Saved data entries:
• • •

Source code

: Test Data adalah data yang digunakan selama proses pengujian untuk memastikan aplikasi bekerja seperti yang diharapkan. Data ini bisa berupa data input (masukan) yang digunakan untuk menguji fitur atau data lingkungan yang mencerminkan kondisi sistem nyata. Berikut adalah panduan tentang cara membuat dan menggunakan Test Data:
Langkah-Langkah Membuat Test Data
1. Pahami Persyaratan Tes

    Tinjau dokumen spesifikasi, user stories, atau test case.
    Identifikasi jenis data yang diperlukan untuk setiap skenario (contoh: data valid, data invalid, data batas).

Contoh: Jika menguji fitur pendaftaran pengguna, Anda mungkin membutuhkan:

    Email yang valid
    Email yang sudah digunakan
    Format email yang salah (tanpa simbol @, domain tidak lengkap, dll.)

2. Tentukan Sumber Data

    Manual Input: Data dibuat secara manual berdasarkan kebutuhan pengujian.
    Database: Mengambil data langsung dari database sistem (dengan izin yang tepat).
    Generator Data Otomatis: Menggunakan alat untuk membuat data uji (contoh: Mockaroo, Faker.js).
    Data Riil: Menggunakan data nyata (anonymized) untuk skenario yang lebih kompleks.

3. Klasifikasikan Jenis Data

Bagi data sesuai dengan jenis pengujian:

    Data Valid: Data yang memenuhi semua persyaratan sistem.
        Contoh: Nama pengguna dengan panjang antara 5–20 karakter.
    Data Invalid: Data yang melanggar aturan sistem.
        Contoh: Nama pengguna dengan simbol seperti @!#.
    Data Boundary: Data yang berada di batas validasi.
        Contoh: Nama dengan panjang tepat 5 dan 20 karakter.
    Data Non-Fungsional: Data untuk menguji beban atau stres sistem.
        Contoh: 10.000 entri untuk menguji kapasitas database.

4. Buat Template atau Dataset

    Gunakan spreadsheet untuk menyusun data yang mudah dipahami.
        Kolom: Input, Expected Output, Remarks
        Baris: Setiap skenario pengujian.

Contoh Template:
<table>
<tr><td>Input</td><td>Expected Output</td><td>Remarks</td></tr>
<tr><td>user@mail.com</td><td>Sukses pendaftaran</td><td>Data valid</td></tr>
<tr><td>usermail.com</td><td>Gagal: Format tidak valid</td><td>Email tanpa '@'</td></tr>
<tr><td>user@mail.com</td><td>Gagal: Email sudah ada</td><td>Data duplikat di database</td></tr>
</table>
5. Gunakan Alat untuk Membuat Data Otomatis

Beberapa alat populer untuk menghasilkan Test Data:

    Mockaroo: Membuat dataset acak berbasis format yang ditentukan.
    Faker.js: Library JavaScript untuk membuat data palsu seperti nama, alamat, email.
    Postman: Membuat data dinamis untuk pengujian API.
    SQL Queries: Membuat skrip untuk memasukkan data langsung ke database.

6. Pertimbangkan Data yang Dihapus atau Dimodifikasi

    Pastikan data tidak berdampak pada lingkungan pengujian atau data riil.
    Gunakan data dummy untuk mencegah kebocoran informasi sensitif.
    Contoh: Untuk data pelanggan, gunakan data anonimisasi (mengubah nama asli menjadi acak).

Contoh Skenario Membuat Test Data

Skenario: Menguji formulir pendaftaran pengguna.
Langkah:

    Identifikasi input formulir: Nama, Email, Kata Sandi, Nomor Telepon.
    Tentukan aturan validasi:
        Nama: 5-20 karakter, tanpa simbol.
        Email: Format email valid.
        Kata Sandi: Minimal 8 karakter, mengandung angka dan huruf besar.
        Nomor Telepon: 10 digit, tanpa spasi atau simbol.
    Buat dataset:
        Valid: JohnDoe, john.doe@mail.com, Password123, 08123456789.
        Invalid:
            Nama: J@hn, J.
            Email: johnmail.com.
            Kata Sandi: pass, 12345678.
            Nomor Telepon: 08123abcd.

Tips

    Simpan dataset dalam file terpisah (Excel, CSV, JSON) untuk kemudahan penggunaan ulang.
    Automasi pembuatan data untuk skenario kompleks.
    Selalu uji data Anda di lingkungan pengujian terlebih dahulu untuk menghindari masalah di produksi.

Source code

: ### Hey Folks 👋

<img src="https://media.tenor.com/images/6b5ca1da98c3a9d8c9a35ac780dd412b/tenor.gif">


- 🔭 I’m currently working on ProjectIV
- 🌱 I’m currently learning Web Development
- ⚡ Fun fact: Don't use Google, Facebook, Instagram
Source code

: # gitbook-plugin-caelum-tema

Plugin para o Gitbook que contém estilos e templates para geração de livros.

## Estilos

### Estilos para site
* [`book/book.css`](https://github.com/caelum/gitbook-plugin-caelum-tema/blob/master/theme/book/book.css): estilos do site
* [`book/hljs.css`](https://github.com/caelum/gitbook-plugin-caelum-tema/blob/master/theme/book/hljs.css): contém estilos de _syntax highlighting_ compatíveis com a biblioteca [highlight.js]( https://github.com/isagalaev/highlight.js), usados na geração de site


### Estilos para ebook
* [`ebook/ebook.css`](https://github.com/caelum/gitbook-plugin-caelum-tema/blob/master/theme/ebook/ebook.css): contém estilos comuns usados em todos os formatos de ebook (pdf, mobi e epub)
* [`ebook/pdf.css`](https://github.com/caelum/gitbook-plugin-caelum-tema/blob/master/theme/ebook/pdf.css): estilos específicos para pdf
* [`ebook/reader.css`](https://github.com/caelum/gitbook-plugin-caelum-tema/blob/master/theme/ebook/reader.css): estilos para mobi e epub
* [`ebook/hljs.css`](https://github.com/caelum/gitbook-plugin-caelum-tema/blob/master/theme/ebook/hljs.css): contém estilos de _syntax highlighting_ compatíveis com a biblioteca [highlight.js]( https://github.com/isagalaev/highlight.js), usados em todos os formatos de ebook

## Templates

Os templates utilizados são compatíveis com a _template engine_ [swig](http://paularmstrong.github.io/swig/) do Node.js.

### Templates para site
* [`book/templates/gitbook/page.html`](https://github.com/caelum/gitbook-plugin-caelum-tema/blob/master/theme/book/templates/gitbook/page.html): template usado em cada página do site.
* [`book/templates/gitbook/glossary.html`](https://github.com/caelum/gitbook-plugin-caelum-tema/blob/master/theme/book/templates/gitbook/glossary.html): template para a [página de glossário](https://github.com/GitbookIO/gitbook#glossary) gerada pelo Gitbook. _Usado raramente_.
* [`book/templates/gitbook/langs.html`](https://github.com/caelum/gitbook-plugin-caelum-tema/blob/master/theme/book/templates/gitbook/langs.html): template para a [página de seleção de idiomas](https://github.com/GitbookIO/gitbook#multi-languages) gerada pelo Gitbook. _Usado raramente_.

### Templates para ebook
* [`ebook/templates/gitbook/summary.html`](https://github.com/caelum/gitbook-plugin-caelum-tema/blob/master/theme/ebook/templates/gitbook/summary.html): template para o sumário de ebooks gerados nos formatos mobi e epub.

• • •

From the entries above, write out only the lines starting at the line that holds "Contoh: Jika menguji" and ending at the line that holds "3. Klasifikasikan Jenis Data", keeping both and matching them exactly.

Contoh: Jika menguji fitur pendaftaran pengguna, Anda mungkin membutuhkan:

    Email yang valid
    Email yang sudah digunakan
    Format email yang salah (tanpa simbol @, domain tidak lengkap, dll.)

2. Tentukan Sumber Data

    Manual Input: Data dibuat secara manual berdasarkan kebutuhan pengujian.
    Database: Mengambil data langsung dari database sistem (dengan izin yang tepat).
    Generator Data Otomatis: Menggunakan alat untuk membuat data uji (contoh: Mockaroo, Faker.js).
    Data Riil: Menggunakan data nyata (anonymized) untuk skenario yang lebih kompleks.

3. Klasifikasikan Jenis Data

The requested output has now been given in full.